During a period in which county team managers in both football and hurling are abdicating their posts with unprecedented frequency, Antrim are raising the bar in terms of stability, confidence and spirit.
Scarcely had Enda McGinley and Stephen O’Neill vacated their managerial roles with the county football side than ex-Meath boss Andy McEntee was being ushered into the hotseat.
And even before speculation began to swirl in relation to the future of hurling manager Darren Gleeson, the county board moved smartly to secure his signature on a further two-year deal with the option of a third year.
It’s hardly coincidental that given this backdrop of urgency and positivity, players from both codes in the Saffron County are already beginning to get fired up for the 2023 campaign.
With the hurlers having won the coveted Joe McDonagh Cup in 2020 and again this year in addition to securing their place in the Leinster Championship round robin series next year, skipper Eoghan Campbell makes it abundantly clear just why it is all systems go again.
“Since Darren arrived in the latter part of 2019, there has been a level of professionalism brought to Antrim hurling,” maintained Campbell.
“From a strength and conditioning perspective, we have Brendan Murphy in with us. It was there before but you could nearly have picked and chosen when you went.
“Now there are individualised sessions, rehab sessions, recovery sessions and all are tailored for the players’ needs. Everyone has bought into the set-up, that’s for sure.”
With another campaign in Division One of the Allianz League beckoning, Antrim will be pitting their skills against some of the more elite sides, something which manager Gleeson is looking forward to with particular relish.
“It’s only by playing against quality opponents that a team can improve. The players have been learning as we have moved along and that has paid off for them with two trophies in three years,” insisted Gleeson.

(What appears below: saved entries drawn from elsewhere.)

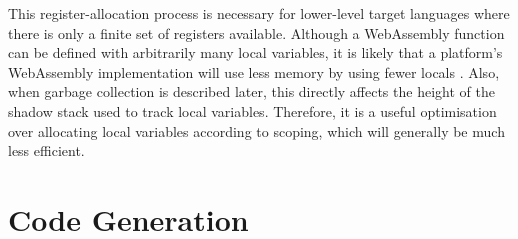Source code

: This register-allocation process is necessary for lower-level target languages where there is only a finite set of registers available. Although a WebAssembly function can be defined with arbitrarily many local variables, it is likely that a platform's WebAssembly implementation will use less memory by using fewer locals \cite{v8, searchfox}. Also, when garbage collection is described later, this directly affects the height of the shadow stack used to track local variables. Therefore, it is a useful optimisation over allocating local variables according to scoping, which will generally be much less efficient.




\section{Code Generation}

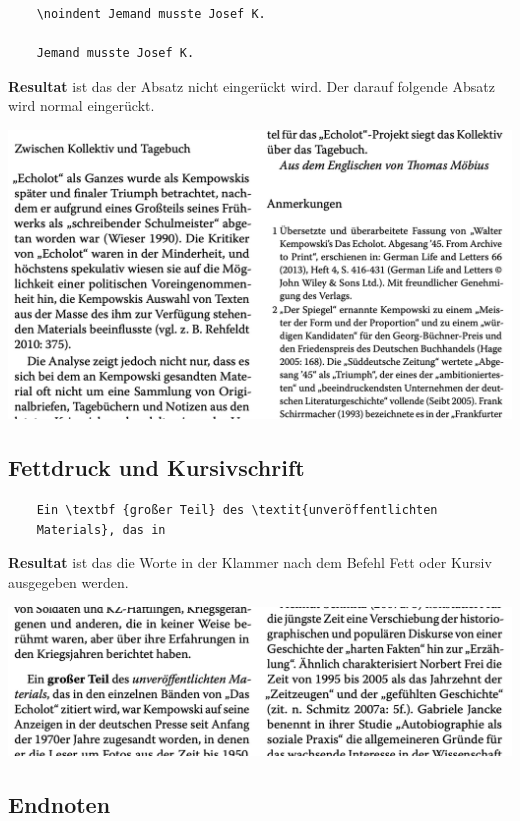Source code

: \documentclass{article}
\begin{document}
\begin{lstlisting}
    \noindent Jemand musste Josef K. 

    Jemand musste Josef K. 
\end{lstlisting}

\textbf{Resultat} ist das der Absatz nicht eingerückt wird. Der darauf folgende Absatz wird normal eingerückt.

\begin{center}
    \includegraphics[scale=0.4]{noindent.png}
\end{center}

\subsection{Fettdruck und Kursivschrift}

\begin{lstlisting}
    Ein \textbf {großer Teil} des \textit{unveröffentlichten 
    Materials}, das in 
\end{lstlisting}

\textbf{Resultat} ist das die Worte in der Klammer nach dem Befehl Fett oder Kursiv ausgegeben werden.

\begin{center}
    \includegraphics[scale=0.4]{fett-kursiv.png}
\end{center}

\subsection{Endnoten}
\end{document}
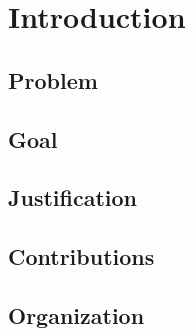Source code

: \chapter{Introduction}
\label{chp:introduction}


\section{Problem}
\lipsum[1-2]


\section{Goal}
\lipsum[3-4]


\section{Justification}
\lipsum[5-6]


\section{Contributions}
\lipsum[7-8]


\section{Organization}
\lipsum[9-10]
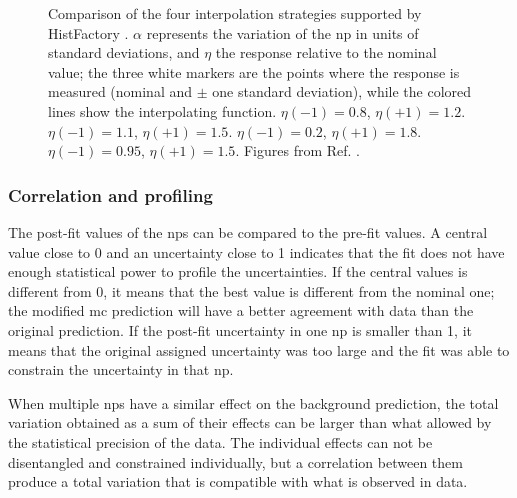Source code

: \begin{figure}[hbt]
\caption{Comparison of the four interpolation strategies supported by HistFactory \cite{Cranmer:1456844}. 
$\alpha$ represents the variation of the \gls{np} in units of standard deviations, and $\eta$ the response relative to the nominal value; 
the three white markers are the points where the response is measured (nominal and $\pm$ one standard deviation), 
while the colored lines show the interpolating function.
 $\eta(-1) = 0.8$, $\eta(+1) = 1.2$.
 $\eta(-1) = 1.1$, $\eta(+1) = 1.5$.
 $\eta(-1) = 0.2$, $\eta(+1) = 1.8$.
 $\eta(-1) = 0.95$, $\eta(+1) = 1.5$.
Figures from Ref. \cite{Cranmer:1456844}.
}
\label{fig:stat:interp}
\end{figure}


\subsubsection*{Correlation and profiling}

The post-fit values of the \glspl{np} can be compared to the pre-fit values. A central value close to 0 and an uncertainty close to 1 indicates that the fit does not have enough statistical power to profile the uncertainties. If the central values is different from 0, it means that the best value is different from the nominal one; the modified \gls{mc} prediction will have a better agreement with data than the original prediction. If the post-fit uncertainty in one \gls{np} is smaller than 1, it means that the original assigned uncertainty was too large and the fit was able to constrain the uncertainty in that \gls{np}.

When multiple \glspl{np} have a similar effect on the background prediction, the total variation obtained as a sum of their effects can be larger than what allowed by the statistical precision of the data. The individual effects can not be disentangled and constrained individually, but a correlation between them produce a total variation that is compatible with what is observed in data. %


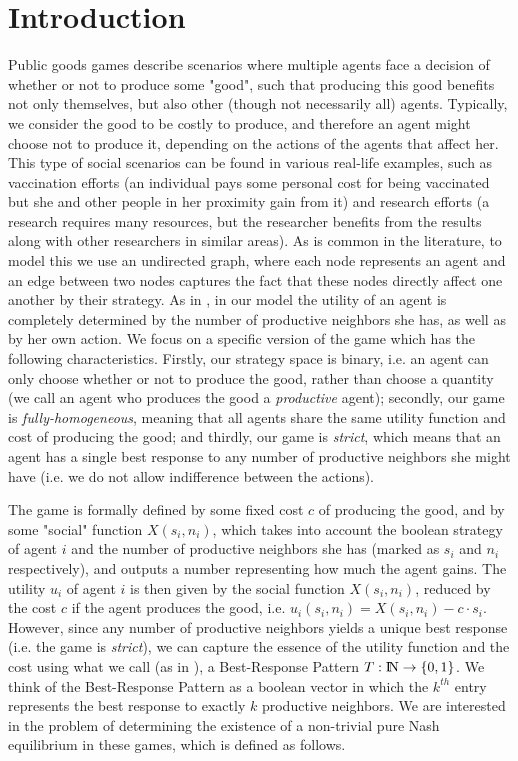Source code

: \documentclass[runningheads]{llncs}
\begin{document}
\section{Introduction}
Public goods games describe scenarios where multiple agents face a decision of whether or not to produce some "good", such that producing this good benefits not only themselves, but also other (though not necessarily all) agents. Typically, we consider the good to be costly to produce, and therefore an agent might choose not to produce it, depending on the actions of the agents that affect her. This type of social scenarios can be found in various real-life examples, such as vaccination efforts (an individual pays some personal cost for being vaccinated but she and other people in her proximity gain from it) and research efforts (a research requires many resources, but the researcher benefits from the results along with other researchers in similar areas).
As is common in the literature, to model this we use an undirected graph, where each node represents an agent and an edge between two nodes captures the fact that these nodes directly affect one another by their strategy. As in \cite{Modifications,Parameterized,Directed_Paper,point_out_flaw,general_homogeneous_corrected}, in our model the utility of an agent is completely determined by the number of productive neighbors she has, as well as by her own action. We focus on a specific version of the game which has the following characteristics. Firstly, our strategy space is binary, i.e. an agent can only choose whether or not to produce the good, rather than choose a quantity (we call an agent who produces the good a \textit{productive} agent); secondly, our game is \textit{fully-homogeneous}, meaning that all agents share the same utility function and cost of producing the good; and thirdly, our game is \textit{strict}, which means that an agent has a single best response to any number of productive neighbors she might have (i.e. we do not allow indifference between the actions).

The game is formally defined by some fixed cost $c$ of producing the good, and by some "social" function $X(s_i,n_i)$, which takes into account the boolean strategy of agent $i$ and the number of productive neighbors she has (marked as $s_i$ and $n_i$ respectively), and outputs a number representing how much the agent gains. The utility $u_i$ of agent $i$ is then given by the social function $X(s_i,n_i)$, reduced by the cost $c$ if the agent produces the good, i.e.
$u_i(s_i,n_i)=X(s_i,n_i)-c\cdot s_i$.
However, since any number of productive neighbors yields a unique best response (i.e. the game is \textit{strict}), we can capture the essence of the utility function and the cost using what we call (as in \cite{Gilboa_Nisan_public_goods}), a Best-Response Pattern $T:{\rm I\!N} \rightarrow \{0,1\}$. We think of the Best-Response Pattern as a boolean vector in which the $k^{th}$ entry represents the best response to exactly $k$ productive neighbors. We are interested in the problem of determining the existence of a non-trivial pure Nash equilibrium in these games, which is defined as follows.
\end{document}
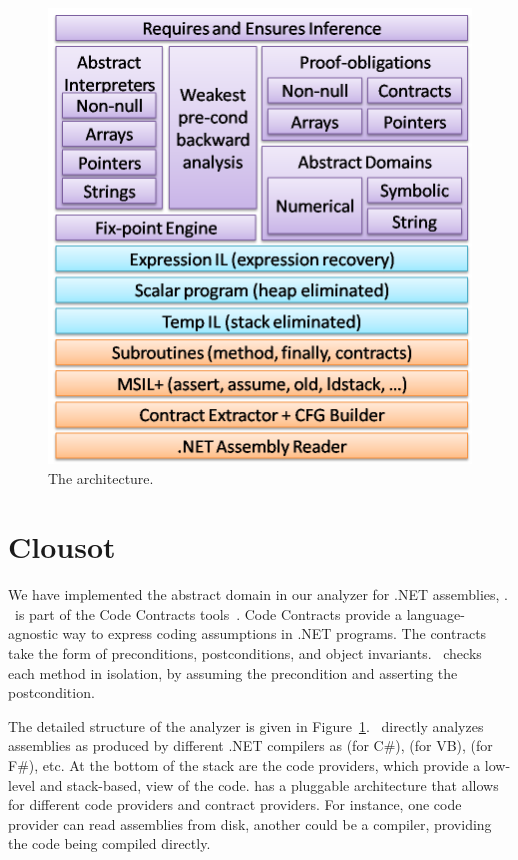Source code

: \documentclass{elsart}
\begin{document}
\begin{figure}
\centering
\includegraphics[scale=.5]{Architecture.png}
\caption{The \Clousot{} architecture.}
\label{fig:architecture}
\end{figure}




\section{Clousot}
We have implemented the abstract domain \Pentagons{} in our analyzer for .NET assemblies, \Clousot. 
\Clousot\ is part of the Code Contracts tools~\cite{CodeContracts}.
Code Contracts provide a language-agnostic way to express coding assumptions in .NET programs.
The contracts take the form of preconditions, postconditions, and object invariants. 
\Clousot\ checks each method in isolation, by assuming the precondition and asserting the postcondition.

The detailed structure of the analyzer is given in Figure~\ref{fig:architecture}.
\Clousot\ directly analyzes assemblies as produced by different .NET compilers as  (for C\#),  (for VB),  (for F\#), etc.
At the bottom of the stack are the code providers, which provide a
low-level and stack-based, view of the code.  \Clousot{} has a
pluggable architecture that allows for different code providers and
contract providers.  For instance, one code provider can read
assemblies from disk, another could be a compiler, providing the code
being compiled directly.
\end{document}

New football manager McEntee has already immersed himself in the senior County Championship, in which there are some particularly attractive games on the horizon. Antrim will participate in Division Three of the League next year and McEntee is keen to see his team mount a drive for promotion.
“I have been hugely impressed with Antrim’s facilities and indeed with the attitude of the county board in relation to what they are trying to achieve. With the Casement Park project now very much in vogue, it makes for an exciting future,” stated McEntee.
“I think that Enda McGinley and Stephen O’Neill did a lot of heavy lifting with regard to the football team and now there is a level of expectation going forward.”
Meanwhile, former Tyrone All-Ireland-winning skipper Peter Canavan and current Derry captain Chrissy McKaigue, who led the team into the All-Ireland Semi-Finals this year, will be among the speakers at a forum next week in relation to the
redevelopment of Casement Park.
The event will take place at the ‘Wolf and Whistle’ in Andersonstown and will also feature two global authorities on sports stadia in Professor Tony Stephens and Julian Jenkins, both of whom are from Wales.
Entitled ‘Realising the Vision and Delivering the Dream’, the forum is expected to focus on the sporting, community and economic benefits the new-look stadium will bring.
It is understood that while the work of refurbishing the stadium is being undertaken, a concerted drive will be made to ensure that GAA players and supporters, local residents, cultural bodies and business leaders are kept abreast of developments.